Each of these States has a 1 or 2 transition(s) unless of course, they are an Ending State which they have 0 Transitions.
Going Back To Part 1
Let's look back at our SwitchStatement example from Part 1 to better illustrate the idea behind States and Transitions.
function notimportant(){
var e6Jk = 2;
for (; e6Jk !== 17;) {
switch (e6Jk) {
case 2:
var G3Jk = n3Jk[146];
var Z3Jk = 0;
var Q3Jk = [];
e6Jk = 4;
break;
case 8:
e6Jk = K3Jk >= 0 ? 7 : 18;
break;
case 9:
var K3Jk = z3Jk[n3Jk[149]] - 1,
V3Jk = 0;
e6Jk = 8;
break;
case 4:
Q3Jk[Z3Jk] = g3Jk[n3Jk[147]]();
var f3Jk = Q3Jk[Z3Jk][n3Jk[148]];
e6Jk = 9;
break;
case 19:
--K3Jk, ++V3Jk;
e6Jk = 8;
break;
case 6:
V3Jk = 0;
e6Jk = 14;
break;
case 11:
Q3Jk[Z3Jk] = V8Jk(Q3Jk[Z3Jk - 1], Q3Jk[Z3Jk - 1])[n3Jk[151]]();
e6Jk = 10;
break;
case 12:
e6Jk = Q3Jk[n3Jk[150]] < F3Jk ? 11 : 10;
break;
case 18:
return G3Jk;
break;
case 14:
e6Jk = ++Z3Jk === F3Jk ? 13 : 12;
break;
case 10:
f3Jk = Q3Jk[Z3Jk][n3Jk[152]];
e6Jk = 20;
break;
case 20:
G3Jk = j8Jk[n3Jk[153]][n3Jk[154]](z3Jk[n3Jk[155]](K3Jk) ^ Q3Jk[Z3Jk][n3Jk[156]](V3Jk)) + G3Jk;
e6Jk = 19;
break;
case 7:
e6Jk = V3Jk === f3Jk ? 6 : 20;
break;
case 13:
Z3Jk = 0;
e6Jk = 12;
break;
}
}
}
Nothing But Headaches
At first glance, it's really hard to follow what's going on, it will require a lot of mental work just to keep track of what code gets executed.
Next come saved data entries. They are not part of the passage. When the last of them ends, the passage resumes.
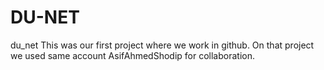 # DU-NET
du_net
This was our first project where we work in github. On that project we used same account AsifAhmedShodip for collaboration.
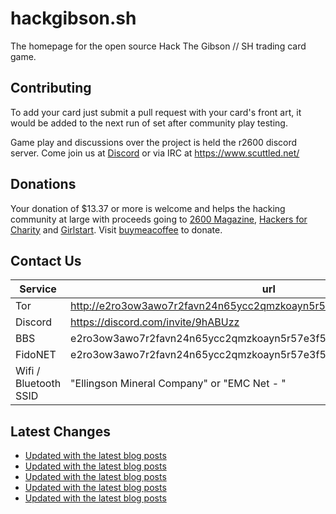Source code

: # hackgibson.sh
The homepage for the open source Hack The Gibson // SH trading card game.


## Contributing

To add your card just submit a pull request with your card's front art, it would be added to the next run of set after community play testing.

Game play and discussions over the project is held the r2600 discord server. Come join us at [Discord](https://discord.com/invite/9hABUzz) or via IRC at https://www.scuttled.net/


## Donations

Your donation of $13.37 or more is welcome and helps the hacking community at large with proceeds going to [2600 Magazine](https://2600.com/), [Hackers for Charity](https://hackersforcharity.org) and [Girlstart](https://girlstart.org).  Visit [buymeacoffee](https://www.buymeacoffee.com/hackgibson.sh) to donate.


## Contact Us

Service | url
-|-
Tor | http://e2ro3ow3awo7r2favn24n65ycc2qmzkoayn5r57e3f56nvjwdcgg32ad.onion
Discord | https://discord.com/invite/9hABUzz
BBS | e2ro3ow3awo7r2favn24n65ycc2qmzkoayn5r57e3f56nvjwdcgg32ad.onion:23
FidoNET | e2ro3ow3awo7r2favn24n65ycc2qmzkoayn5r57e3f56nvjwdcgg32ad.onion:24554
Wifi / Bluetooth SSID | "Ellingson Mineral Company" or "EMC Net - <fidonet address>"

## Latest Changes
<!-- BLOG-POST-LIST:START -->
- [Updated with the latest blog posts](https://github.com/DFW2600/hackgibson.sh/commit/49e9174ea782858eac6926b72a70e592c462fb1c)
- [Updated with the latest blog posts](https://github.com/DFW2600/hackgibson.sh/commit/bbe1fd1b268ac188a7a3b9b8ab16f64400b0c8fb)
- [Updated with the latest blog posts](https://github.com/DFW2600/hackgibson.sh/commit/92e3af21abdac5fac914e7778295673f3a673a3c)
- [Updated with the latest blog posts](https://github.com/DFW2600/hackgibson.sh/commit/5228624c8e165c4c40a3b72bdb0f391fc0f44698)
- [Updated with the latest blog posts](https://github.com/DFW2600/hackgibson.sh/commit/7b315c3fb3c90f57169dec0ff307f570995efc08)
<!-- BLOG-POST-LIST:END -->

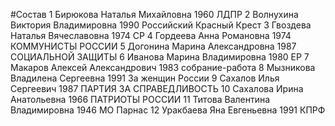 #Состав
1 Бирюкова Наталья Михайловна 1960 ЛДПР
2 Волнухина Виктория Владимировна 1990 Российский Красный Крест
3 Гвоздева Наталья Вячеславовна 1974 СР
4 Гордеева Анна Романовна 1974 КОММУНИСТЫ РОССИИ
5 Догонина Марина Александровна 1987 СОЦИАЛЬНОЙ ЗАЩИТЫ
6 Иванова Марина Владимировна 1980 ЕР
7 Макаров Алексей Александрович 1983 собрание-работа
8 Мызникова Владилена Сергеевна 1991 За женщин России
9 Сахалов Илья Сергеевич 1987 ПАРТИЯ ЗА СПРАВЕДЛИВОСТЬ
10 Сахалова Ирина Анатольевна 1966 ПАТРИОТЫ РОССИИ
11 Титова Валентина Владимировна 1946 МО Парнас
12 Уракбаева Яна Евгеньевна 1991 КПРФ
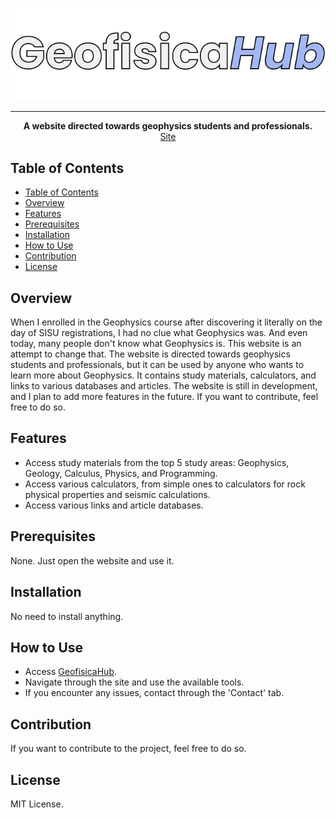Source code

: <p align="center">
  <img src="assets/img/geofisicahub_white.png">
</p>

----------------------------------------
<div style="text-align: center;">
    <strong>A website directed towards geophysics students and professionals.</strong>
    <br>
    <a href="geofisicahub.live">Site</a>
</div>

## Table of Contents

- [Table of Contents](#table-of-contents)
- [Overview](#overview)
- [Features](#features)
- [Prerequisites](#prerequisites)
- [Installation](#installation)
- [How to Use](#how-to-use)
- [Contribution](#contribution)
- [License](#license)

## Overview

When I enrolled in the Geophysics course after discovering it literally on the day of SISU registrations, I had no clue what Geophysics was. And even today, many people don't know what Geophysics is. This website is an attempt to change that. The website is directed towards geophysics students and professionals, but it can be used by anyone who wants to learn more about Geophysics. It contains study materials, calculators, and links to various databases and articles. The website is still in development, and I plan to add more features in the future. If you want to contribute, feel free to do so.

## Features

- Access study materials from the top 5 study areas: Geophysics, Geology, Calculus, Physics, and Programming.
- Access various calculators, from simple ones to calculators for rock physical properties and seismic calculations.
- Access various links and article databases.

## Prerequisites

None. Just open the website and use it.

## Installation

No need to install anything.

## How to Use

- Access [GeofisicaHub](https://geofisicahub.live/).
- Navigate through the site and use the available tools.
- If you encounter any issues, contact through the 'Contact' tab.

## Contribution

If you want to contribute to the project, feel free to do so.

## License

MIT License.
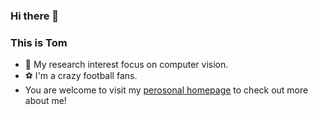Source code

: ### Hi there 👋

<!--
**Tom-Liii/Tom-Liii** is a ✨ _special_ ✨ repository because its `README.md` (this file) appears on your GitHub profile.

Here are some ideas to get you started:

- 🔭 I’m currently working on ...
- 🌱 I’m currently learning ...
- 👯 I’m looking to collaborate on ...
- 🤔 I’m looking for help with ...
- 💬 Ask me about ...
- 📫 How to reach me: ...
- 😄 Pronouns: ...
- ⚡ Fun fact: ...
-->
### This is Tom
- 🤖️ My research interest focus on computer vision. 
- ⚽️ I'm a crazy football fans.
- You are welcome to visit my [perosonal homepage](https://tom-liii.github.io/) to check out more about me!

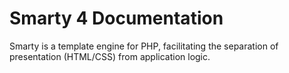 # Smarty 4 Documentation

Smarty is a template engine for PHP, facilitating the separation of presentation (HTML/CSS) from application logic. 


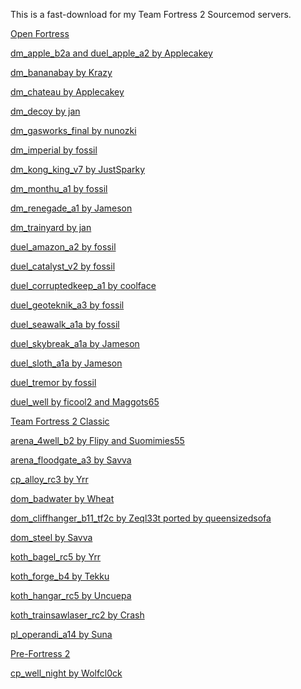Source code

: This is a fast-download for my Team Fortress 2 Sourcemod servers.


<u>Open Fortress</u>


[dm_apple_b2a and duel_apple_a2 by Applecakey](https://tf2maps.net/downloads/apple.11921/)

[dm_bananabay by Krazy](https://gamebanana.com/mods/308878)

[dm_chateau by Applecakey](https://tf2maps.net/downloads/chateau.12715/)

[dm_decoy by jan](https://gamebanana.com/mods/308687)

[dm_gasworks_final by nunozki](https://gamebanana.com/mods/151097)

[dm_imperial by fossil](https://tf2maps.net/downloads/imperial.11859/)

[dm_kong_king_v7 by JustSparky](https://gamebanana.com/mods/151104)

[dm_monthu_a1 by fossil](https://tf2maps.net/downloads/monthu.12586/)

[dm_renegade_a1 by Jameson](https://gamebanana.com/mods/298546)

[dm_trainyard by jan](https://gamebanana.com/mods/313810)

[duel_amazon_a2 by fossil](https://tf2maps.net/downloads/amazon.12811/)

[duel_catalyst_v2 by fossil](https://tf2maps.net/downloads/corrupted-keep.12607/)

[duel_corruptedkeep_a1 by coolface](https://tf2maps.net/downloads/corrupted-keep.12607/)

[duel_geoteknik_a3 by fossil](https://tf2maps.net/downloads/geoteknik.12689/)

[duel_seawalk_a1a by fossil](https://tf2maps.net/downloads/seawalk.11966/)

[duel_skybreak_a1a by Jameson](https://tf2maps.net/downloads/skybreak.12766/)

[duel_sloth_a1a by Jameson](https://tf2maps.net/downloads/sloth.12710/)

[duel_tremor by fossil](https://tf2maps.net/downloads/tremor.11906/)

[duel_well by ficool2 and Maggots65](https://gamebanana.com/mods/151048)


<u>Team Fortress 2 Classic</u>


[arena_4well_b2 by Flipy and Suomimies55](https://gamebanana.com/mods/309922)

[arena_floodgate_a3 by Savva](https://gamebanana.com/mods/56265)

[cp_alloy_rc3 by Yrr](https://tf2maps.net/downloads/alloy.989/)

[dom_badwater by Wheat](https://gamebanana.com/mods/309956)

[dom_cliffhanger_b11_tf2c by Zeql33t ported by queensizedsofa](https://gamebanana.com/mods/56223)

[dom_steel by Savva](https://gamebanana.com/mods/288305)

[koth_bagel_rc5 by Yrr](https://tf2maps.net/downloads/bagel-2020.5527/)

[koth_forge_b4 by Tekku](https://tf2maps.net/downloads/forge.793/)

[koth_hangar_rc5 by Uncuepa](https://tf2maps.net/downloads/hangar.244/)

[koth_trainsawlaser_rc2 by Crash](https://tf2maps.net/downloads/trainsawlaser.675/)

[pl_operandi_a14 by Suna](https://tf2maps.net/downloads/operandi.7719/)



<u>Pre-Fortress 2</u>


[cp_well_night by Wolfcl0ck](https://gamebanana.com/mods/367118)
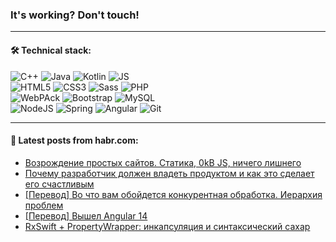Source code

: ### It's working? Don't touch!

---

#### 🛠️ Technical stack:

![C++](https://img.shields.io/badge/C++-informational?logo=c%2B%2B&style=flat&logoColor=white&color=9C033A)
![Java](https://img.shields.io/badge/Java-informational?logo=java&style=flat&logoColor=white&color=007396)
![Kotlin](https://img.shields.io/badge/Kotlin-informational?logo=Kotlin&style=flat&logoColor=white&color=0095D5)
![JS](https://img.shields.io/badge/JS-informational?logo=javaScript&style=flat&logoColor=black&color=F7Df1E) <br>
![HTML5](https://img.shields.io/badge/HTML5-informational?logo=html5&style=flat&logoColor=white&color=E34F26)
![CSS3](https://img.shields.io/badge/CSS3-informational?logo=css3&style=flat&logoColor=white&color=157286)
![Sass](https://img.shields.io/badge/Saas-informational?logo=sass&style=flat&logoColor=white&color=hotpink)
![PHP](https://img.shields.io/badge/PHP-informational?logo=php&style=flat&logoColor=white&color=777BB4) <br>
![WebPAck](https://img.shields.io/badge/WebPack-informational?logo=webPack&style=flat&logoColor=white&color=FF6F00)
![Bootstrap](https://img.shields.io/badge/Bootstrap-informational?logo=Bootstrap&style=flat&logoColor=white&color=7952B3)
![MySQL](https://img.shields.io/badge/MySQL-informational?logo=MySQL&style=flat&logoColor=white&color=00f) <br>
![NodeJS](https://img.shields.io/badge/NodeJS-informational?logo=node.js&style=flat&logoColor=white&color=43853D)
![Spring](https://img.shields.io/badge/Spring-informational?logo=Spring&style=flat&logoColor=white&color=0A9EDC)
![Angular](https://img.shields.io/badge/Vue-informational?logo=vue.js&style=flat&logoColor=white&color=red)
![Git](https://img.shields.io/badge/Git-informational?logo=git&style=flat&logoColor=white&color=darkorange)

___

#### 💬 Latest posts from habr.com:

<!-- BLOG-POST-LIST:START -->
- [Возрождение простых сайтов. Статика, 0kB JS, ничего лишнего](https://habr.com/ru/post/669774/?utm_source=habrahabr&utm_medium=rss&utm_campaign=669774)
- [Почему разработчик должен владеть продуктом и как это сделает его счастливым](https://habr.com/ru/post/671058/?utm_source=habrahabr&utm_medium=rss&utm_campaign=671058)
- [[Перевод] Во что вам обойдется конкурентная обработка. Иерархия проблем](https://habr.com/ru/post/671042/?utm_source=habrahabr&utm_medium=rss&utm_campaign=671042)
- [[Перевод] Вышел Angular 14](https://habr.com/ru/post/670950/?utm_source=habrahabr&utm_medium=rss&utm_campaign=670950)
- [RxSwift + PropertyWrapper: инкапсуляция и синтаксический сахар](https://habr.com/ru/post/671036/?utm_source=habrahabr&utm_medium=rss&utm_campaign=671036)
<!-- BLOG-POST-LIST:END -->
The first line of code that gets executed as soon as you execute notimportant() is setting up your State Holder Variable to 2, which is our Starting State.
var e6Jk = 2;
After that, we enter our ForLoop.
for (; e6Jk !== 17;)
Note: Do you notice how the first thing in our
ForLoopcompares our State Holder Variable to another State? Yeah, this is the explicit Ending State ourForLoopwill exit once the State Holder Variable is set to this State.
Inside The SwitchStatement
Once inside the SwitchStatement all the nodes(lines of code) are executed.
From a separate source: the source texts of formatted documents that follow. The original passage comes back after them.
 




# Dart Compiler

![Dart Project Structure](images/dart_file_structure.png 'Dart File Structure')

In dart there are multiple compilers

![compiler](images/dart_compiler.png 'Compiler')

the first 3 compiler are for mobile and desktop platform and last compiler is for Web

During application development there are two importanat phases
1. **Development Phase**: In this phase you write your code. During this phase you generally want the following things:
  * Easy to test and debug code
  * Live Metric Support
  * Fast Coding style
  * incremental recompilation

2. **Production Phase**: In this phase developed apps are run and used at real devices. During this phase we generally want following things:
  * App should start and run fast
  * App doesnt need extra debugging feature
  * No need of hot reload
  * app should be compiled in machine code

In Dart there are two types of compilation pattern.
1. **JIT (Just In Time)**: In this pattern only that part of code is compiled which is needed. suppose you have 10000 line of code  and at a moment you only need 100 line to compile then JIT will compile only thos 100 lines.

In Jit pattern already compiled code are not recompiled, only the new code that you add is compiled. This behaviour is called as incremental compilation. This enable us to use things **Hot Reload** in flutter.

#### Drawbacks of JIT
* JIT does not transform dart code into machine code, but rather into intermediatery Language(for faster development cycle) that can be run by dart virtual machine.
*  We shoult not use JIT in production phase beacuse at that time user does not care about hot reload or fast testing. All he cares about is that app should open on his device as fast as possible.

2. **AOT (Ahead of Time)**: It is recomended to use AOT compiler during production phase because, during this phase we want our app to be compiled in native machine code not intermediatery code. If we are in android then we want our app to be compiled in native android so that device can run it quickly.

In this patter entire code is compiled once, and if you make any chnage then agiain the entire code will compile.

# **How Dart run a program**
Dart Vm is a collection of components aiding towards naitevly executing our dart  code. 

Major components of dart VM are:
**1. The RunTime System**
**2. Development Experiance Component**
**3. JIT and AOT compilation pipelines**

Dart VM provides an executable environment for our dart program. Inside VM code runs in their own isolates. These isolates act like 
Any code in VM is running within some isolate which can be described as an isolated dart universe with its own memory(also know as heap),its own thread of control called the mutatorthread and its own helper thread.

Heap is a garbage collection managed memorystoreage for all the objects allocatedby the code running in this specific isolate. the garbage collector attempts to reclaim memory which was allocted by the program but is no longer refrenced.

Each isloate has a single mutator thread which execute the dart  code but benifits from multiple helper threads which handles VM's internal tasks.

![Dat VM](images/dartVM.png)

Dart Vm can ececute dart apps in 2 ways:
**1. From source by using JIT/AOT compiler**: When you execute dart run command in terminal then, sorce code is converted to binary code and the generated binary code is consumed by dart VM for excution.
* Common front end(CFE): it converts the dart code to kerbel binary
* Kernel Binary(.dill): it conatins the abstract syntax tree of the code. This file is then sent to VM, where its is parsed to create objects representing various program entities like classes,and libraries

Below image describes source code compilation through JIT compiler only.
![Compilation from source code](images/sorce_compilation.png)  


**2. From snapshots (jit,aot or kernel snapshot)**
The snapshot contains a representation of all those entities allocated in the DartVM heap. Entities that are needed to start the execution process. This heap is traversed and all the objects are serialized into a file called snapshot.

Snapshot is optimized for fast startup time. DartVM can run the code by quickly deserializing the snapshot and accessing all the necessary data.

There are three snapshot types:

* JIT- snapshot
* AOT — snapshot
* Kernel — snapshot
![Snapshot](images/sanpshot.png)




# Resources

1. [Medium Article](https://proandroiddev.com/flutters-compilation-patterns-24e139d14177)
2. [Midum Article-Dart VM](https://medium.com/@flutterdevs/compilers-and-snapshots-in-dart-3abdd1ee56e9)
Notice that each Switch Case will always have 2 nodes that are needed for this control-flow structure to work. These nodes are the last 2 nodes of each Switch Case. So, each Switch Case will always have at least 2 nodes inside its body.
The Semifinal Node
The semifinal node is a node that sets the next transition, the next state in our DAG(Directed Acrylic Graph).
Depending if the State is a normal state or a starting state then we will always encounter a Simple Transition or a Conditional Transition.
A Simple Transition looks like this:
And a Conditional Transition looks like this:
The main difference between a Simple Transition and a Conditional Transition is that the Conditional Transition will always be set in a If-Then-Else fashion. They are easy to identify because if the Semifinal node is a ConditionalExpression then the Transition found is a Conditional Transition .
For an explicit Ending State, the same pattern applies as the rest of all the other nodes. But when we are dealing with an implicit Ending State like in case 8 from our sample SwitchStatement.
Our DAG ends abruptly, and no new transitions will be followed.
The Last Node
The last node in our Switch Case which always be BreakStatement node on each Switch Case.
If our DAG ended abruptly because it reached an implicit Ending State, then the last node never gets executed.
On an explicit Ending State, it will still break out of the SwitchStatement returning to the beginning of the ForLoop.
Then the test property from the ForLoop will not execute anything inside the loop because the expression will evaluate to false. Making this the final state in the DAG, and ending the execution of all Switch Cases.
I've already established that the only possible explicit Ending State is the one found inside the test property of the ForLoopStatement. Thus, there can only be 1 explicit Ending State in our DAG.
The implicit Ending State is always going to be a Switch Case that has a ReturnStatement inside its body.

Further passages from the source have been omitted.